§ Work instruction
Filter the records for lines holding the string "emph".

§ Stored data

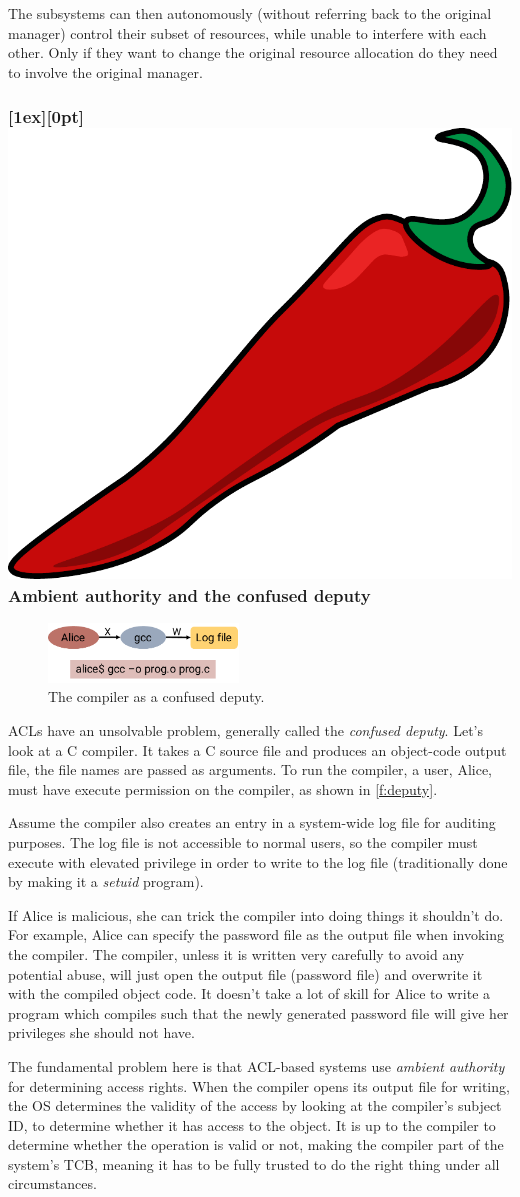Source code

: \documentclass[english,a4paper,12pt\ifDraft,draft\fi]{report}
\newcommand{\SSSect}[1]{\subsubsection*{#1}}
\newcommand{\SSSect}[1]{\subsection*{#1}}
\newlength{\chillilng}\setlength{\chillilng}{8mm}
\newcommand{\chilli}{\includegraphics[width=\chillilng]{chilli}}
\newcommand{\chilliSect}{\raisebox{-2mm}[1ex][0pt]{\chilli\hspace{0.8em}}}
\begin{document}
  The subsystems can then autonomously (without referring back to the
  original manager) control their subset of resources, while unable
  to interfere with each other. Only if they want to change the original
  resource allocation do they need to involve the original manager.

  \SSSect{\chilliSect Ambient authority and the confused deputy}

  \begin{figure}[th]
    \centering
    \includegraphics[width=0.45\textwidth]{deputy}
    \caption{The compiler as a confused deputy.}
    \label{f:deputy}
  \end{figure}

  ACLs have an unsolvable problem, generally called the \emph{confused
  deputy}. Let's look at a C compiler. It takes a C source file and
  produces an object-code output file, the file names are passed as
  arguments. To run the compiler, a user, Alice, must have execute
  permission on the compiler, as shown in \autoref{f:deputy}.

  Assume the compiler also creates an entry in a system-wide log file
  for auditing purposes. The log file is not accessible to normal
  users, so the compiler must execute with elevated privilege in order
  to write to the log file (traditionally done by making it a
  \emph{setuid} program).

  If Alice is malicious, she can trick the compiler into doing things
  it shouldn't do. For example, Alice can specify the password file as
  the output file when invoking the compiler. The compiler, unless it
  is written very carefully to avoid any potential abuse, will just
  open the output file (password file) and overwrite it with the
  compiled object code. It doesn't take a lot of skill for Alice to
  write a program which compiles such that the newly generated
  password file will give her privileges she should not have.

  The fundamental problem here is that ACL-based systems use
  \emph{ambient authority} for determining access rights. When the
  compiler opens its output file for writing, the OS determines the
  validity of the access by looking at the compiler's subject ID, to
  determine whether it has access to the object. It is up to the
  compiler to determine whether the operation is valid or not, making
  the compiler part of the system's TCB, meaning it has to be fully
  trusted to do the right thing under all circumstances.
\end{document}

§ Completed exercise
  ACLs have an unsolvable problem, generally called the \emph{confused
  \emph{setuid} program).
  \emph{ambient authority} for determining access rights. When the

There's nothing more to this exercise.